◆ DATA PROVIDED ◆
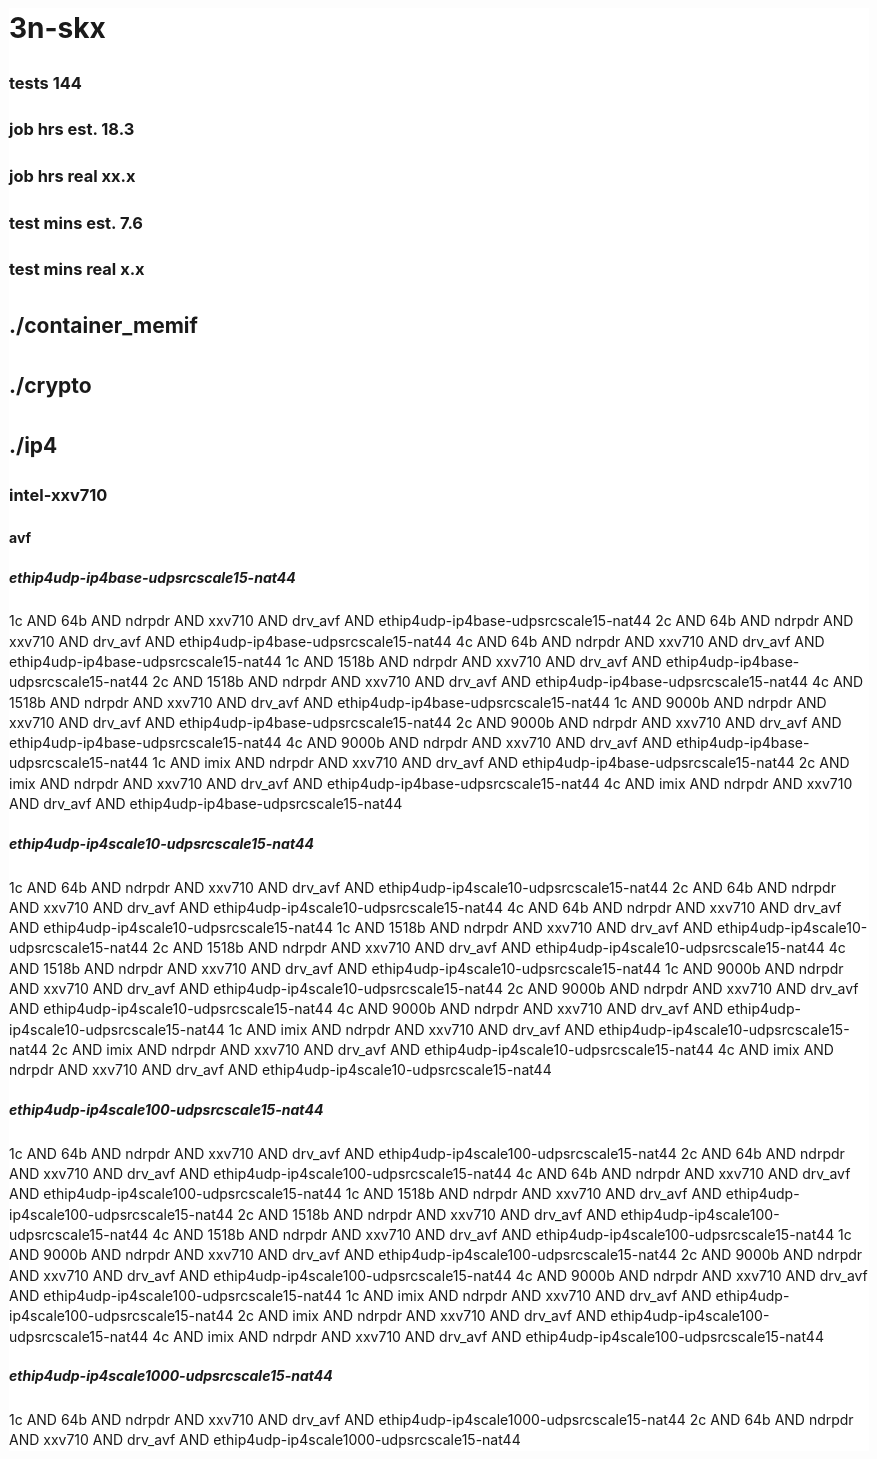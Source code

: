 # 3n-skx
### tests 144
### job hrs est. 18.3
### job hrs real xx.x
### test mins est. 7.6
### test mins real x.x
## ./container_memif
## ./crypto
## ./ip4
### intel-xxv710
#### avf
##### ethip4udp-ip4base-udpsrcscale15-nat44
1c AND 64b AND ndrpdr AND xxv710 AND drv_avf AND ethip4udp-ip4base-udpsrcscale15-nat44
2c AND 64b AND ndrpdr AND xxv710 AND drv_avf AND ethip4udp-ip4base-udpsrcscale15-nat44
4c AND 64b AND ndrpdr AND xxv710 AND drv_avf AND ethip4udp-ip4base-udpsrcscale15-nat44
1c AND 1518b AND ndrpdr AND xxv710 AND drv_avf AND ethip4udp-ip4base-udpsrcscale15-nat44
2c AND 1518b AND ndrpdr AND xxv710 AND drv_avf AND ethip4udp-ip4base-udpsrcscale15-nat44
4c AND 1518b AND ndrpdr AND xxv710 AND drv_avf AND ethip4udp-ip4base-udpsrcscale15-nat44
1c AND 9000b AND ndrpdr AND xxv710 AND drv_avf AND ethip4udp-ip4base-udpsrcscale15-nat44
2c AND 9000b AND ndrpdr AND xxv710 AND drv_avf AND ethip4udp-ip4base-udpsrcscale15-nat44
4c AND 9000b AND ndrpdr AND xxv710 AND drv_avf AND ethip4udp-ip4base-udpsrcscale15-nat44
1c AND imix AND ndrpdr AND xxv710 AND drv_avf AND ethip4udp-ip4base-udpsrcscale15-nat44
2c AND imix AND ndrpdr AND xxv710 AND drv_avf AND ethip4udp-ip4base-udpsrcscale15-nat44
4c AND imix AND ndrpdr AND xxv710 AND drv_avf AND ethip4udp-ip4base-udpsrcscale15-nat44
##### ethip4udp-ip4scale10-udpsrcscale15-nat44
1c AND 64b AND ndrpdr AND xxv710 AND drv_avf AND ethip4udp-ip4scale10-udpsrcscale15-nat44
2c AND 64b AND ndrpdr AND xxv710 AND drv_avf AND ethip4udp-ip4scale10-udpsrcscale15-nat44
4c AND 64b AND ndrpdr AND xxv710 AND drv_avf AND ethip4udp-ip4scale10-udpsrcscale15-nat44
1c AND 1518b AND ndrpdr AND xxv710 AND drv_avf AND ethip4udp-ip4scale10-udpsrcscale15-nat44
2c AND 1518b AND ndrpdr AND xxv710 AND drv_avf AND ethip4udp-ip4scale10-udpsrcscale15-nat44
4c AND 1518b AND ndrpdr AND xxv710 AND drv_avf AND ethip4udp-ip4scale10-udpsrcscale15-nat44
1c AND 9000b AND ndrpdr AND xxv710 AND drv_avf AND ethip4udp-ip4scale10-udpsrcscale15-nat44
2c AND 9000b AND ndrpdr AND xxv710 AND drv_avf AND ethip4udp-ip4scale10-udpsrcscale15-nat44
4c AND 9000b AND ndrpdr AND xxv710 AND drv_avf AND ethip4udp-ip4scale10-udpsrcscale15-nat44
1c AND imix AND ndrpdr AND xxv710 AND drv_avf AND ethip4udp-ip4scale10-udpsrcscale15-nat44
2c AND imix AND ndrpdr AND xxv710 AND drv_avf AND ethip4udp-ip4scale10-udpsrcscale15-nat44
4c AND imix AND ndrpdr AND xxv710 AND drv_avf AND ethip4udp-ip4scale10-udpsrcscale15-nat44
##### ethip4udp-ip4scale100-udpsrcscale15-nat44
1c AND 64b AND ndrpdr AND xxv710 AND drv_avf AND ethip4udp-ip4scale100-udpsrcscale15-nat44
2c AND 64b AND ndrpdr AND xxv710 AND drv_avf AND ethip4udp-ip4scale100-udpsrcscale15-nat44
4c AND 64b AND ndrpdr AND xxv710 AND drv_avf AND ethip4udp-ip4scale100-udpsrcscale15-nat44
1c AND 1518b AND ndrpdr AND xxv710 AND drv_avf AND ethip4udp-ip4scale100-udpsrcscale15-nat44
2c AND 1518b AND ndrpdr AND xxv710 AND drv_avf AND ethip4udp-ip4scale100-udpsrcscale15-nat44
4c AND 1518b AND ndrpdr AND xxv710 AND drv_avf AND ethip4udp-ip4scale100-udpsrcscale15-nat44
1c AND 9000b AND ndrpdr AND xxv710 AND drv_avf AND ethip4udp-ip4scale100-udpsrcscale15-nat44
2c AND 9000b AND ndrpdr AND xxv710 AND drv_avf AND ethip4udp-ip4scale100-udpsrcscale15-nat44
4c AND 9000b AND ndrpdr AND xxv710 AND drv_avf AND ethip4udp-ip4scale100-udpsrcscale15-nat44
1c AND imix AND ndrpdr AND xxv710 AND drv_avf AND ethip4udp-ip4scale100-udpsrcscale15-nat44
2c AND imix AND ndrpdr AND xxv710 AND drv_avf AND ethip4udp-ip4scale100-udpsrcscale15-nat44
4c AND imix AND ndrpdr AND xxv710 AND drv_avf AND ethip4udp-ip4scale100-udpsrcscale15-nat44
##### ethip4udp-ip4scale1000-udpsrcscale15-nat44
1c AND 64b AND ndrpdr AND xxv710 AND drv_avf AND ethip4udp-ip4scale1000-udpsrcscale15-nat44
2c AND 64b AND ndrpdr AND xxv710 AND drv_avf AND ethip4udp-ip4scale1000-udpsrcscale15-nat44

◆ TASK DETAILS ◆
Copy out all the records exactly, excluding pictures.

◆ RESULT BELOW ◆
Source code

: # 3n-skx
### tests 144
### job hrs est. 18.3
### job hrs real xx.x
### test mins est. 7.6
### test mins real x.x
## ./container_memif
## ./crypto
## ./ip4
### intel-xxv710
#### avf
##### ethip4udp-ip4base-udpsrcscale15-nat44
1c AND 64b AND ndrpdr AND xxv710 AND drv_avf AND ethip4udp-ip4base-udpsrcscale15-nat44
2c AND 64b AND ndrpdr AND xxv710 AND drv_avf AND ethip4udp-ip4base-udpsrcscale15-nat44
4c AND 64b AND ndrpdr AND xxv710 AND drv_avf AND ethip4udp-ip4base-udpsrcscale15-nat44
1c AND 1518b AND ndrpdr AND xxv710 AND drv_avf AND ethip4udp-ip4base-udpsrcscale15-nat44
2c AND 1518b AND ndrpdr AND xxv710 AND drv_avf AND ethip4udp-ip4base-udpsrcscale15-nat44
4c AND 1518b AND ndrpdr AND xxv710 AND drv_avf AND ethip4udp-ip4base-udpsrcscale15-nat44
1c AND 9000b AND ndrpdr AND xxv710 AND drv_avf AND ethip4udp-ip4base-udpsrcscale15-nat44
2c AND 9000b AND ndrpdr AND xxv710 AND drv_avf AND ethip4udp-ip4base-udpsrcscale15-nat44
4c AND 9000b AND ndrpdr AND xxv710 AND drv_avf AND ethip4udp-ip4base-udpsrcscale15-nat44
1c AND imix AND ndrpdr AND xxv710 AND drv_avf AND ethip4udp-ip4base-udpsrcscale15-nat44
2c AND imix AND ndrpdr AND xxv710 AND drv_avf AND ethip4udp-ip4base-udpsrcscale15-nat44
4c AND imix AND ndrpdr AND xxv710 AND drv_avf AND ethip4udp-ip4base-udpsrcscale15-nat44
##### ethip4udp-ip4scale10-udpsrcscale15-nat44
1c AND 64b AND ndrpdr AND xxv710 AND drv_avf AND ethip4udp-ip4scale10-udpsrcscale15-nat44
2c AND 64b AND ndrpdr AND xxv710 AND drv_avf AND ethip4udp-ip4scale10-udpsrcscale15-nat44
4c AND 64b AND ndrpdr AND xxv710 AND drv_avf AND ethip4udp-ip4scale10-udpsrcscale15-nat44
1c AND 1518b AND ndrpdr AND xxv710 AND drv_avf AND ethip4udp-ip4scale10-udpsrcscale15-nat44
2c AND 1518b AND ndrpdr AND xxv710 AND drv_avf AND ethip4udp-ip4scale10-udpsrcscale15-nat44
4c AND 1518b AND ndrpdr AND xxv710 AND drv_avf AND ethip4udp-ip4scale10-udpsrcscale15-nat44
1c AND 9000b AND ndrpdr AND xxv710 AND drv_avf AND ethip4udp-ip4scale10-udpsrcscale15-nat44
2c AND 9000b AND ndrpdr AND xxv710 AND drv_avf AND ethip4udp-ip4scale10-udpsrcscale15-nat44
4c AND 9000b AND ndrpdr AND xxv710 AND drv_avf AND ethip4udp-ip4scale10-udpsrcscale15-nat44
1c AND imix AND ndrpdr AND xxv710 AND drv_avf AND ethip4udp-ip4scale10-udpsrcscale15-nat44
2c AND imix AND ndrpdr AND xxv710 AND drv_avf AND ethip4udp-ip4scale10-udpsrcscale15-nat44
4c AND imix AND ndrpdr AND xxv710 AND drv_avf AND ethip4udp-ip4scale10-udpsrcscale15-nat44
##### ethip4udp-ip4scale100-udpsrcscale15-nat44
1c AND 64b AND ndrpdr AND xxv710 AND drv_avf AND ethip4udp-ip4scale100-udpsrcscale15-nat44
2c AND 64b AND ndrpdr AND xxv710 AND drv_avf AND ethip4udp-ip4scale100-udpsrcscale15-nat44
4c AND 64b AND ndrpdr AND xxv710 AND drv_avf AND ethip4udp-ip4scale100-udpsrcscale15-nat44
1c AND 1518b AND ndrpdr AND xxv710 AND drv_avf AND ethip4udp-ip4scale100-udpsrcscale15-nat44
2c AND 1518b AND ndrpdr AND xxv710 AND drv_avf AND ethip4udp-ip4scale100-udpsrcscale15-nat44
4c AND 1518b AND ndrpdr AND xxv710 AND drv_avf AND ethip4udp-ip4scale100-udpsrcscale15-nat44
1c AND 9000b AND ndrpdr AND xxv710 AND drv_avf AND ethip4udp-ip4scale100-udpsrcscale15-nat44
2c AND 9000b AND ndrpdr AND xxv710 AND drv_avf AND ethip4udp-ip4scale100-udpsrcscale15-nat44
4c AND 9000b AND ndrpdr AND xxv710 AND drv_avf AND ethip4udp-ip4scale100-udpsrcscale15-nat44
1c AND imix AND ndrpdr AND xxv710 AND drv_avf AND ethip4udp-ip4scale100-udpsrcscale15-nat44
2c AND imix AND ndrpdr AND xxv710 AND drv_avf AND ethip4udp-ip4scale100-udpsrcscale15-nat44
4c AND imix AND ndrpdr AND xxv710 AND drv_avf AND ethip4udp-ip4scale100-udpsrcscale15-nat44
##### ethip4udp-ip4scale1000-udpsrcscale15-nat44
1c AND 64b AND ndrpdr AND xxv710 AND drv_avf AND ethip4udp-ip4scale1000-udpsrcscale15-nat44
2c AND 64b AND ndrpdr AND xxv710 AND drv_avf AND ethip4udp-ip4scale1000-udpsrcscale15-nat44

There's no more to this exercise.